■ Task to complete:
Lines in the records below that contain the word "level" must each be copied.

■ Given information:

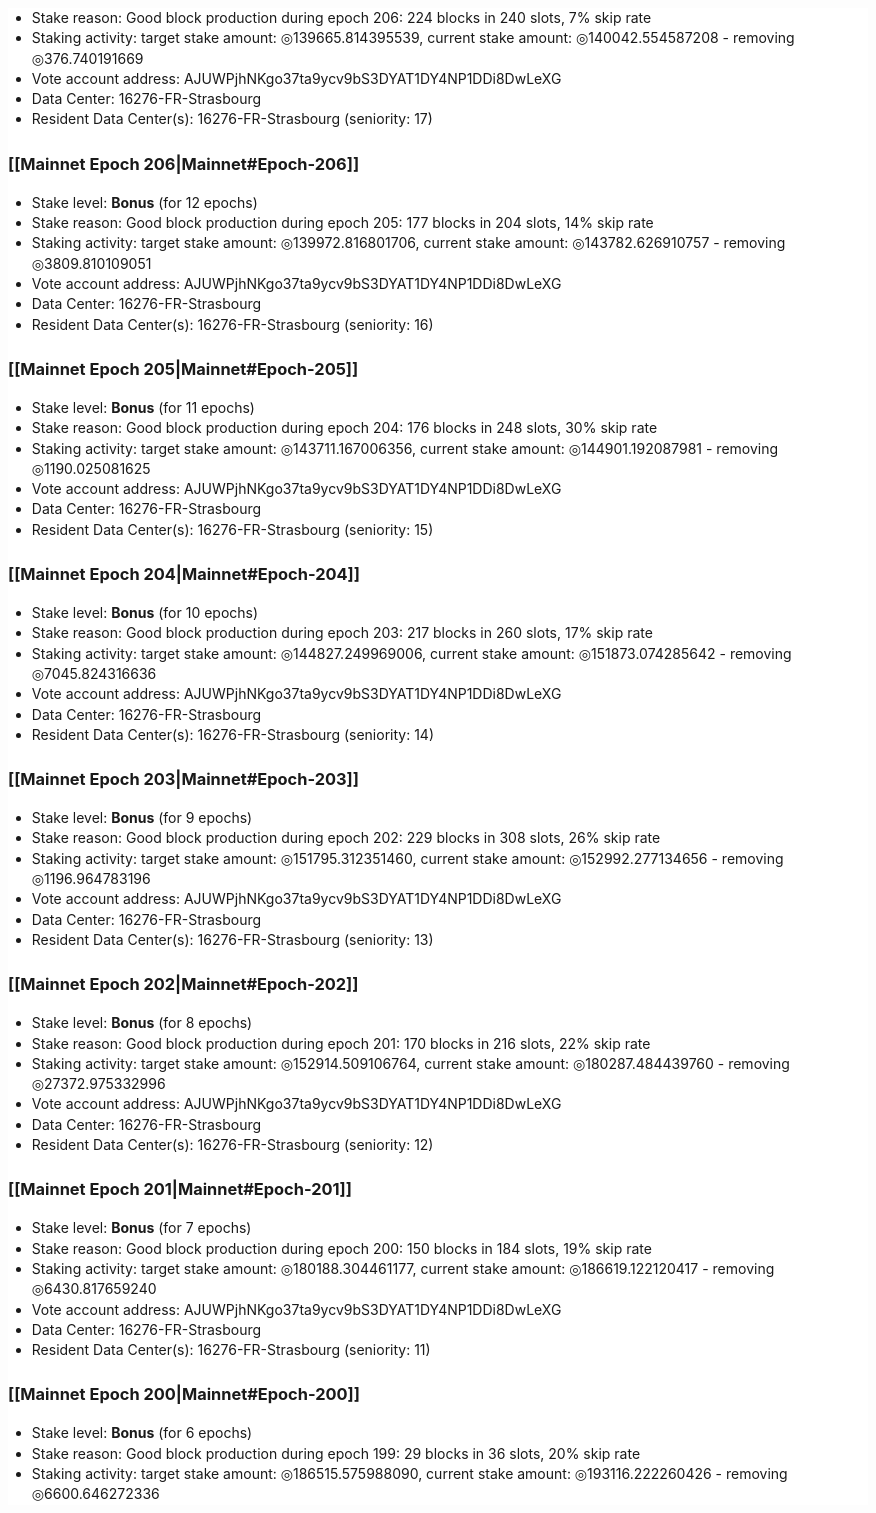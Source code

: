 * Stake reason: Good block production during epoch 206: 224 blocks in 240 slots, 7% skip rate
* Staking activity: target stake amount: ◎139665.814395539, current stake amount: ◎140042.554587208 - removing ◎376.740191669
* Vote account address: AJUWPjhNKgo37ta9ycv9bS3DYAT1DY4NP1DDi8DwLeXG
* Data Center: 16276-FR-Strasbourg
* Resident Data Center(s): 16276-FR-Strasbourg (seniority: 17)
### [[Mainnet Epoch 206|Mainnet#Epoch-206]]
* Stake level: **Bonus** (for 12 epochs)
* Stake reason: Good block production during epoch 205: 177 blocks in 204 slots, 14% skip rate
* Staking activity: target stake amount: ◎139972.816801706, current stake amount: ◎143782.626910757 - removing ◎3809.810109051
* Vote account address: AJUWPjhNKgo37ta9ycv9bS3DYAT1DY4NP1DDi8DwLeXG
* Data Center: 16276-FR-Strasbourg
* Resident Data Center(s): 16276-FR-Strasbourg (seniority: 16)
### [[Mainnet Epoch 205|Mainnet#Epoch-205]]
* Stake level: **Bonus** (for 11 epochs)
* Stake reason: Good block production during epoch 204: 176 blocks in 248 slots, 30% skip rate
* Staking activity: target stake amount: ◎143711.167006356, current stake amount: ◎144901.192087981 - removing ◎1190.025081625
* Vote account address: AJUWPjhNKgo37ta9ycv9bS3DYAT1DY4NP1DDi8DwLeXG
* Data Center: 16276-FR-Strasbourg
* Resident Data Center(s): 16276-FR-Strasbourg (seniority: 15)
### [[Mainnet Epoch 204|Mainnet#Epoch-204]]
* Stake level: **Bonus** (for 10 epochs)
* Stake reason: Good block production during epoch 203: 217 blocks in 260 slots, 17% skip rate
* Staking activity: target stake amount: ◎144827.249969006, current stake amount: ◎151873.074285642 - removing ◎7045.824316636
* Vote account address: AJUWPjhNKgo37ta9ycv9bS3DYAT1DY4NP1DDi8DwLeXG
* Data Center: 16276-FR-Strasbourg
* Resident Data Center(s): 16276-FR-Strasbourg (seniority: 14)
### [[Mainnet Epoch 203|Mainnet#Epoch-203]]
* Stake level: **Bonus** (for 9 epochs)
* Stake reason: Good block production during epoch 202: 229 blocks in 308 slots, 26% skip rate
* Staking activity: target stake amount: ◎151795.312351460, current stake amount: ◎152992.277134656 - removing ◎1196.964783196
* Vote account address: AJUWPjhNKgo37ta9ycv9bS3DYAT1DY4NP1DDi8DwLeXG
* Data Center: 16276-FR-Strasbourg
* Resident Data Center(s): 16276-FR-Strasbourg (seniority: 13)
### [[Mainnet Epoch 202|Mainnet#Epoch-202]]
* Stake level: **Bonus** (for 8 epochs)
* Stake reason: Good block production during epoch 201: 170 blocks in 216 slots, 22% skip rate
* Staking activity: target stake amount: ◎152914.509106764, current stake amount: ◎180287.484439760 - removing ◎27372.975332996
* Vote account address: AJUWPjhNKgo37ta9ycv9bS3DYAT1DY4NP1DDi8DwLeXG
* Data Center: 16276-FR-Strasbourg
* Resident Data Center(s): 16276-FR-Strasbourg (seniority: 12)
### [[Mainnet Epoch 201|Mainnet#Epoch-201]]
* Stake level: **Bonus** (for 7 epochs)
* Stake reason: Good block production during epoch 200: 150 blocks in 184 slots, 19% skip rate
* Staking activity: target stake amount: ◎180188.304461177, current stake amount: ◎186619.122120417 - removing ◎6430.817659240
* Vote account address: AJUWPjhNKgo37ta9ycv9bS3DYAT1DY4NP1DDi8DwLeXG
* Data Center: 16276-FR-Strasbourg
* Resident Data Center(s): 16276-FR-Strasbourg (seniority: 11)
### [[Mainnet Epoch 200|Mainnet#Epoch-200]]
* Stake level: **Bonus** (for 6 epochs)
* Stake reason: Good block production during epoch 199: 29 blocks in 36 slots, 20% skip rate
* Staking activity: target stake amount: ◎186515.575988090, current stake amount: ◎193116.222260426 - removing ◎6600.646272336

■ Reply to the task:
* Stake level: **Bonus** (for 12 epochs)
* Stake level: **Bonus** (for 11 epochs)
* Stake level: **Bonus** (for 10 epochs)
* Stake level: **Bonus** (for 9 epochs)
* Stake level: **Bonus** (for 8 epochs)
* Stake level: **Bonus** (for 7 epochs)
* Stake level: **Bonus** (for 6 epochs)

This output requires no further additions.